The old teak toe rail on Cantaora had been sanded down and was far too worn out to be salvageable and had to be replaced, along with the teak taffrail. 


I used long strips of PVC exterior window trim obtained from my local hardware store to build up the toe rail. PVC takes to being fiberglassed quite well, as long as you prepare the surface with rough sanding followed by an acetone wipe-down. The trim pieces come in 7 foot long sections and a variety of profiles; I used the ones with a rectangular profile of 3/4" wide and 1/4" thick. Stacking two over each other and epoxying them around the deck sides would add 1/2" of height to around the decktop. (I could have just continued building up the toe rail this way and given-up on a wooden toe rail in favor of a completely molded-in one, but decided the wood look was too classic to give up.) 

The PVC strips had the added benefit of being very flexible and easily bendable, so they could be bowed to take the curved shape of the sheerline easily. I simply had to put a few weights over the PVC strips until the epoxy cured, and they were glued along the sides of the boat.



As I was in the middle of sanding the entire deck in preparation for painting, now was the time to start on the toe rail replacement and improvement project I had planned: adding deck scuppers for deck drainage.

I noticed the inadequate deck and cockpit drainage when I first saw Cantaora. There was no where for rain water (or a splashing wave) to easily drain off the deck so the water sat there in puddles and eventually seeped into the core as well as leaving dirt marks on the deck. Sitting on a static trailer made it worse. Adding a new 1.5" wooden toe rail without addressing the drainage issue would only make the puddles bigger. 

I considered various potential solutions to the deck drainage problem. The previous owners of my boat had resorted to drilling holes through the toe rail to promote drainage. This was the most obvious solution, but of  course it should be done nicer and more cleanly than what the previous owners had done. 

However, my idea was to build this 1/2" molded-in toe rail, on top of which the wooden toe rail would be installed. Think of it as a very short gunwales. Then, slots cut across this molded-in portion of the toe rail, would form slits under the wooden toe rail to serve as scuppers, allowing water to drain off the deck from under the wooden toe rail. (I ultimately decided on placing three slots on each side, more mid-ships than evenly placed as I had noticed that was where the sitting rain water puddles were located.)

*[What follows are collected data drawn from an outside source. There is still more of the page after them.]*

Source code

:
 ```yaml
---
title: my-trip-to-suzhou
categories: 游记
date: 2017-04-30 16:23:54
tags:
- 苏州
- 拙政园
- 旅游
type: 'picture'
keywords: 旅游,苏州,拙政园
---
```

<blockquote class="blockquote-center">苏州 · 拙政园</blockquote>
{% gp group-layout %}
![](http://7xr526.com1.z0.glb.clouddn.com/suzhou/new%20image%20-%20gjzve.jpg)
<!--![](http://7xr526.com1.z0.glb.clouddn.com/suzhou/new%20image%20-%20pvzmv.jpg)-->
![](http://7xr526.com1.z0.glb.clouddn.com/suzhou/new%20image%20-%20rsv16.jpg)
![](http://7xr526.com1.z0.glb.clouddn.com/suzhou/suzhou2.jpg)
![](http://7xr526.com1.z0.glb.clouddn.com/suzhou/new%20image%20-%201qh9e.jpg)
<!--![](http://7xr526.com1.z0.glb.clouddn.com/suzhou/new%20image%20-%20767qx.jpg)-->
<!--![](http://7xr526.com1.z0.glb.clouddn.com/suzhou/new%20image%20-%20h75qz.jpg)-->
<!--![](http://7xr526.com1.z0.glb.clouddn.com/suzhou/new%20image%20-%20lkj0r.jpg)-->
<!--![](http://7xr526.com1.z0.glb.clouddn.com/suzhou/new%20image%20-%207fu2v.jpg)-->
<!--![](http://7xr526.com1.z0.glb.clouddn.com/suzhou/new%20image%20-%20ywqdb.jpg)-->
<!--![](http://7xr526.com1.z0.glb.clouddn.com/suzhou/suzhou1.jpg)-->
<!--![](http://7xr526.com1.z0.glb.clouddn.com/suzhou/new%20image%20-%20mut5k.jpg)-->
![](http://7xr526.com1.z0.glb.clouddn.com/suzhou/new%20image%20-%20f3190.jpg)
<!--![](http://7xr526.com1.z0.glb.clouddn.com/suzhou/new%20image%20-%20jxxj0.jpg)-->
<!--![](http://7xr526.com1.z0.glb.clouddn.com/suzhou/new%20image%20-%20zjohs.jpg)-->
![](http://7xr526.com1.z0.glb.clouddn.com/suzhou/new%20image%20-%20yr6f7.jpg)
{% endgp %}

The toe rail and teak taffrail had already been removed, the area under them sanded clean, and all the leftover screw holes were first drilled out into a v-shape with a shoulder cutter bit on my hand drill, then filled in with epoxy filler. The was no wooden core to be concerned with along the deck edges; it was all solid fiberglass.) Once cured, the whole hull to deck joint area and sheerline, where the toe rail had been, was sanded flat & even before I stuck on the long PVC strips using epoxy and adhesive filler. After that it was simply a matter of cleaning up any epoxy that had squeezed out from under the PVC strips.